** Opening Material provided block **

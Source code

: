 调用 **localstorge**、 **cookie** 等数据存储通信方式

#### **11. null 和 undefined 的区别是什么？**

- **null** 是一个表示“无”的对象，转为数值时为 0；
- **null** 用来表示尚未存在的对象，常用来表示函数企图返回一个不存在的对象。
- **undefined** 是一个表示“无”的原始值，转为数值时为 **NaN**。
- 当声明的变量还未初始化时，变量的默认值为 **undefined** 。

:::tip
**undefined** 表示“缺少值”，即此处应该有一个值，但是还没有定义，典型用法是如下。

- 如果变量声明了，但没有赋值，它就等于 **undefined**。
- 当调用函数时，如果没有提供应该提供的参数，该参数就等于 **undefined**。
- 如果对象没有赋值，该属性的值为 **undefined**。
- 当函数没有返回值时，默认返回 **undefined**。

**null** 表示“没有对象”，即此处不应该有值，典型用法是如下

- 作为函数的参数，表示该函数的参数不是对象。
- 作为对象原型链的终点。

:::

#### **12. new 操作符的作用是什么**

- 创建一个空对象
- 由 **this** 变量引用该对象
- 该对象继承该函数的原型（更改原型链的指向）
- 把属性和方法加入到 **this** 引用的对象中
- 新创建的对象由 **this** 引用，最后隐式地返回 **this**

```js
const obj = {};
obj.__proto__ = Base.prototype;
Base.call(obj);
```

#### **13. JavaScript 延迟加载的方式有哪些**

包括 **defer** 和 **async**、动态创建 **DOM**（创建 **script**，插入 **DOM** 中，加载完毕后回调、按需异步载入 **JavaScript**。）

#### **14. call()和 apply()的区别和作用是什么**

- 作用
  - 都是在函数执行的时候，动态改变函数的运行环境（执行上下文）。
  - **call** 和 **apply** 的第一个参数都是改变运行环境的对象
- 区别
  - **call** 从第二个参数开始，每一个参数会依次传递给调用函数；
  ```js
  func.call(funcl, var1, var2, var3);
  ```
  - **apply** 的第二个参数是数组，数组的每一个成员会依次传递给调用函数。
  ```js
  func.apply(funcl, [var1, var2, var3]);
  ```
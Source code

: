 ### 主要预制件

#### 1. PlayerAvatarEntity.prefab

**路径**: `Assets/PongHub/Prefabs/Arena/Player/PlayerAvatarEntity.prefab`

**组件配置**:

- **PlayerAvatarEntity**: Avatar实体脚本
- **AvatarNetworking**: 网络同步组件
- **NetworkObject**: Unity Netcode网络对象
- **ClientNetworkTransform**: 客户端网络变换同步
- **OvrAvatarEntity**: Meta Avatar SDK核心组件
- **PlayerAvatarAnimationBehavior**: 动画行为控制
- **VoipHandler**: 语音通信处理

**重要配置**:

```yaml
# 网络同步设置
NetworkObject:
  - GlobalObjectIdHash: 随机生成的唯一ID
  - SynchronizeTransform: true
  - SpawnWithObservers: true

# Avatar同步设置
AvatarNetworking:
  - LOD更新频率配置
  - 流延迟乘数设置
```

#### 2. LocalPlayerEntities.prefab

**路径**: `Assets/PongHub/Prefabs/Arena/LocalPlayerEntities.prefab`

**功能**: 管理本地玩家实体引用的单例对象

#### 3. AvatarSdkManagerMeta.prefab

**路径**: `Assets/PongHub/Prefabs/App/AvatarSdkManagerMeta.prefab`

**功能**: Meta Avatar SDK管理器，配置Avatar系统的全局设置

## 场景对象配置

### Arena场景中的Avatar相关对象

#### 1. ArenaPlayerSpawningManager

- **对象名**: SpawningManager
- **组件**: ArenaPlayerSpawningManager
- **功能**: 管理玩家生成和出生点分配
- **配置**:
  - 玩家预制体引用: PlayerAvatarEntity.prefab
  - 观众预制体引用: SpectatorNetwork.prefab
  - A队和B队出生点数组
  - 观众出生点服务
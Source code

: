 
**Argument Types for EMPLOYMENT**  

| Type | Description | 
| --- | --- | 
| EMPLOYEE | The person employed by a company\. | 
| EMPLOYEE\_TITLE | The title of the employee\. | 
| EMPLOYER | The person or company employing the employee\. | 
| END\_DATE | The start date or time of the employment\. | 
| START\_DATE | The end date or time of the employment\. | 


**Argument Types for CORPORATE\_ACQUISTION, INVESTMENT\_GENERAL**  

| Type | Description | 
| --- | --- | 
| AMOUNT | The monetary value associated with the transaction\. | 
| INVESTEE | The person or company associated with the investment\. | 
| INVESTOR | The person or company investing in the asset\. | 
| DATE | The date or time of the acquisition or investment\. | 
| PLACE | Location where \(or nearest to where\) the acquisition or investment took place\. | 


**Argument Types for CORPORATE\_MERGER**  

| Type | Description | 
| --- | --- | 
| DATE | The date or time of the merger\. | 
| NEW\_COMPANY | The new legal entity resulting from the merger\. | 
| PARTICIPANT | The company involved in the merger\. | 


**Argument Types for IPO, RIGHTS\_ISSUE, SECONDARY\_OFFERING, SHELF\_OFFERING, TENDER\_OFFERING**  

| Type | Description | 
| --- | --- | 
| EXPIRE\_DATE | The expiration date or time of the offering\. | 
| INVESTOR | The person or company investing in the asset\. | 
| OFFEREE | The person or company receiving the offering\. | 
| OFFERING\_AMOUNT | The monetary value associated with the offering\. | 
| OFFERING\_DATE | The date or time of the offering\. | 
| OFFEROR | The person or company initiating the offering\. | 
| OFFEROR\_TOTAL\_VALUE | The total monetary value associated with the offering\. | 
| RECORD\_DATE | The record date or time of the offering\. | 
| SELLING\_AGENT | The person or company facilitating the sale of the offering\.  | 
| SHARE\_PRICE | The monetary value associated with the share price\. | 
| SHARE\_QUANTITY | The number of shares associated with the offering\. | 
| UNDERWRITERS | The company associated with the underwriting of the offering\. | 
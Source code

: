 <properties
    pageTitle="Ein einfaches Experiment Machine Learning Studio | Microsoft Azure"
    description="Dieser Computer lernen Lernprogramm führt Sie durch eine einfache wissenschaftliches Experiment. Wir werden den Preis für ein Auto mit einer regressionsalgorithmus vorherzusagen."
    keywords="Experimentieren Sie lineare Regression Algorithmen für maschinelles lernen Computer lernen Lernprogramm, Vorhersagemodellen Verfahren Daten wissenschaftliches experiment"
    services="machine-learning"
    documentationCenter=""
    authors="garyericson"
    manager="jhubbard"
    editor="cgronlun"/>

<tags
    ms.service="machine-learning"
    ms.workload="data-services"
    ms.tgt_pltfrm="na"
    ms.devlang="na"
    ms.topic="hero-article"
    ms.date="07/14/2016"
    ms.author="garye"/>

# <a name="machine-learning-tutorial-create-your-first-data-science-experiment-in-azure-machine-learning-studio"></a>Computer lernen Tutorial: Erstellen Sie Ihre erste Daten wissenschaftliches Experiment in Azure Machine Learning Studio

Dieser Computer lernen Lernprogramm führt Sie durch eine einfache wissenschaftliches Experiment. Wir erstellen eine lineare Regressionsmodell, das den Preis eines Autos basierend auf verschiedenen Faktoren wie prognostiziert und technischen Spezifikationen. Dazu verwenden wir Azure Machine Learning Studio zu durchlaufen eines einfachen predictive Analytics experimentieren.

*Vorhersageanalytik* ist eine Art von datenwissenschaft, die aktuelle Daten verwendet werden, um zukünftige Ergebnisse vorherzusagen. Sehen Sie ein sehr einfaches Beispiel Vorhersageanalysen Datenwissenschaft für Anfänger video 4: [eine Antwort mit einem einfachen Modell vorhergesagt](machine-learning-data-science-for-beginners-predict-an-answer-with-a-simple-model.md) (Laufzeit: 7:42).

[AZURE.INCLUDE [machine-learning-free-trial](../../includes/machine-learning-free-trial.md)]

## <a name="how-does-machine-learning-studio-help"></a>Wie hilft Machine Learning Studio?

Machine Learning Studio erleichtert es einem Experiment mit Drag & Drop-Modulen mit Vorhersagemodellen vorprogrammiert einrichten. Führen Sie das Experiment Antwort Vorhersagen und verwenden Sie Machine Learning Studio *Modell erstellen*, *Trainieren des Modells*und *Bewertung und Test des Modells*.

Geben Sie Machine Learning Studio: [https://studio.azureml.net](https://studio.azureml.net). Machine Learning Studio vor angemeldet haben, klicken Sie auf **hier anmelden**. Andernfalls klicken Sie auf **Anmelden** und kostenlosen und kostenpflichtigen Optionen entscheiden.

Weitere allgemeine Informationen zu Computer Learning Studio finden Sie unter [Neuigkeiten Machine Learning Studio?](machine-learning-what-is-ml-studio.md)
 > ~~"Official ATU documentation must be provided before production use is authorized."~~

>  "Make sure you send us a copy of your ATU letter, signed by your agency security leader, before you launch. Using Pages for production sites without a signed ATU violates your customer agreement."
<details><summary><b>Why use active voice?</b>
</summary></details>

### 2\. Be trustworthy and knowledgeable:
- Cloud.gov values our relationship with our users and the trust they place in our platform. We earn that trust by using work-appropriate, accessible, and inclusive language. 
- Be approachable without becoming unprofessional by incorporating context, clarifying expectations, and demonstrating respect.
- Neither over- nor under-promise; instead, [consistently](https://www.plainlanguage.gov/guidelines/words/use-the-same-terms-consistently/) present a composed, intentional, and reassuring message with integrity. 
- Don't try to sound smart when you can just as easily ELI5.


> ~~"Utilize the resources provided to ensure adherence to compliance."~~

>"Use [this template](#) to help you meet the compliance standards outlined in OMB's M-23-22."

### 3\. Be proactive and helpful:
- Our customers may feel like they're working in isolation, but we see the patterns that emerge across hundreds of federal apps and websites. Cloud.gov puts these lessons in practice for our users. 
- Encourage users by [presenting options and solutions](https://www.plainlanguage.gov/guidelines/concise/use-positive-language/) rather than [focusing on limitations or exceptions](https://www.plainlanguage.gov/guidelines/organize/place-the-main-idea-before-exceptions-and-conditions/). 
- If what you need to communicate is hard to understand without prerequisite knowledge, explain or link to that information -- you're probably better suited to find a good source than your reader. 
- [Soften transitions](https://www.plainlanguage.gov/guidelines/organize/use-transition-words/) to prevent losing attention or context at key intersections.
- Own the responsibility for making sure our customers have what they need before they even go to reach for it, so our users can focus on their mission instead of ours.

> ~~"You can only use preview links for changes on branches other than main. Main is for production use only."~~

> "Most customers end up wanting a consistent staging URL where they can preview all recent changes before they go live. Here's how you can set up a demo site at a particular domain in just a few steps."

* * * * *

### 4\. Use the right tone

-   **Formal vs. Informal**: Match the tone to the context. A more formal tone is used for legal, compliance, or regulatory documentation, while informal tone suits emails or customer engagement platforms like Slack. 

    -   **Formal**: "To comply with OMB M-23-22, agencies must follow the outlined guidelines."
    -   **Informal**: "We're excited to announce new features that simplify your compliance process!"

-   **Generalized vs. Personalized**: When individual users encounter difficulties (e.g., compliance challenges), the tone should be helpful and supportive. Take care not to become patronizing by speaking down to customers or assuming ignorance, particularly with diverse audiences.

** Closing Material provided block **

Assigned task:
Report back every line of the entries in which "führt" occurs.

Answer to this exercise:
    description="Dieser Computer lernen Lernprogramm führt Sie durch eine einfache wissenschaftliches Experiment. Wir werden den Preis für ein Auto mit einer regressionsalgorithmus vorherzusagen."
Dieser Computer lernen Lernprogramm führt Sie durch eine einfache wissenschaftliches Experiment. Wir erstellen eine lineare Regressionsmodell, das den Preis eines Autos basierend auf verschiedenen Faktoren wie prognostiziert und technischen Spezifikationen. Dazu verwenden wir Azure Machine Learning Studio zu durchlaufen eines einfachen predictive Analytics experimentieren.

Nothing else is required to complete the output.